Mortgage rates forecast for September 2020
After hitting new all-time lows eight times this year, mortgage rates are finally hitting resistance.
Not the least to blame is the new 0.50% fee rolled out by Fannie Mae and Freddie Mac.
The unexpected move is causing lenders to increase rates and hand out fewer sub-3% mortgages.
Want to capture a rate that’s still near all-time lows? Better act fast.
Find and lock a low rate today. (Aug 18th, 2020)
In this article:
Just when rates seemed too good to be true — they were
As predicted in last month’s forecast, August 2020 held the lowest rates of all time.
Thirty-year fixed rates dropped below the 3% barrier for the first time ever, according to Freddie Mac.
But just as everything seemed to be going well for mortgage rates, a shocking announcement came from Fannie Mae and Freddie Mac (the GSEs): a 0.50% fee would be imposed on all nearly refinances in the country.

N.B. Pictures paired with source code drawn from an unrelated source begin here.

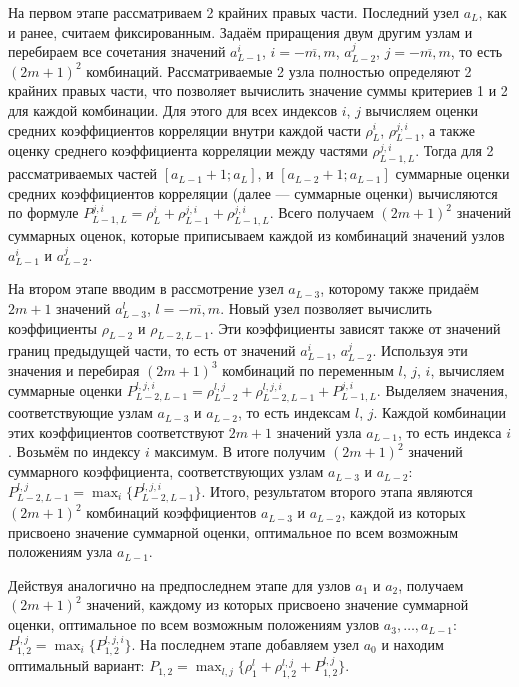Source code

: На первом этапе рассматриваем 2 крайних правых части.
Последний узел $a_L$, как и ранее, считаем фиксированным.
Задаём приращения двум другим узлам и перебираем все сочетания значений $a_{L-1}^i$, $i = \overline{-m, m}$, $a_{L-2}^j$, $j = \overline{-m, m}$, то есть $(2m + 1)^2$ комбинаций.
Рассматриваемые 2 узла полностью определяют 2 крайних правых части, что позволяет вычислить значение суммы критериев 1 и 2 для каждой комбинации.
Для этого для всех индексов $i$, $j$ вычисляем оценки средних коэффициентов корреляции внутри каждой части $\rho_L^i$, $\rho_{L-1}^{j, i}$, а также оценку среднего коэффициента корреляции между частями $\rho_{L-1, L}^{j, i}$.
Тогда для 2 рассматриваемых частей $[a_{L-1} + 1; a_L]$, и $[a_{L-2} + 1; a_{L-1}]$ суммарные оценки средних коэффициентов корреляции (далее --- суммарные оценки) вычисляются по формуле $P_{L-1, L}^{j, i} = \rho_L^i + \rho_{L-1}^{j, i} + \rho_{L-1, L}^{j, i}$.
Всего получаем $(2m + 1)^2$ значений суммарных оценок, которые приписываем каждой из комбинаций значений узлов $a_{L-1}^i$ и $a_{L-2}^j$.

На втором этапе вводим в рассмотрение узел $a_{L-3}$, которому также придаём $2m + 1$ значений $a_{L-3}^l$, $l = \overline{-m, m}$.
Новый узел позволяет вычислить коэффициенты $\rho_{L-2}$ и $\rho_{L-2, L-1}$.
Эти коэффициенты зависят также от значений границ предыдущей части, то есть от значений $a_{L-1}^i$, $a_{L-2}^j$.
Используя эти значения и перебирая $(2m + 1)^3$ комбинаций по переменным $l$, $j$, $i$, вычисляем суммарные оценки $P_{L-2, L-1}^{l, j, i} = \rho_{L-2}^{l, j} + \rho_{L-2, L-1}^{l, j, i} + P_{L-1, L}^{j, i}$.
Выделяем значения, соответствующие узлам $a_{L-3}$ и $a_{L-2}$, то есть индексам $l$, $j$.
Каждой комбинации этих коэффициентов соответствуют $2m + 1$ значений узла $a_{L-1}$, то есть индекса $i$.
Возьмём по индексу $i$ максимум.
В итоге получим $(2m + 1)^2$ значений суммарного коэффициента, соответствующих узлам $a_{L-3}$ и $a_{L-2}$: $P_{L-2, L-1}^{l, j} = \max_{i} \{ P_{L-2, L-1}^{l, j, i} \}$.
Итого, результатом второго этапа являются $(2m + 1)^2$ комбинаций коэффициентов $a_{L-3}$ и $a_{L-2}$, каждой из которых присвоено значение суммарной оценки, оптимальное по всем возможным положениям узла $a_{L-1}$.

Действуя аналогично на предпоследнем этапе для узлов $a_1$ и $a_2$, получаем $(2m + 1)^2$ значений, каждому из которых присвоено значение суммарной оценки, оптимальное по всем возможным положениям узлов $a_3, \dots, a_{L-1}$: $P_{1, 2}^{l, j} = \max_{i} \{ P_{1, 2}^{l, j, i} \}$.
На последнем этапе добавляем узел $a_0$ и находим оптимальный вариант: $P_{1, 2} = \max_{l, j} \{ \rho_1^l + \rho_{1, 2}^{l, j} + P_{1, 2}^{l, j} \}$.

Those who had not locked would likely either pay the fee or take a higher rate to compensate for it.
It proves that unexpected rate increases can come from anywhere: the market, the Fed, and even the two main U.S. mortgage agencies.
Those who didn’t lock in their loans by early August are regretting it. Still, rates are holding historically low, despite the recent “refinance penalty.”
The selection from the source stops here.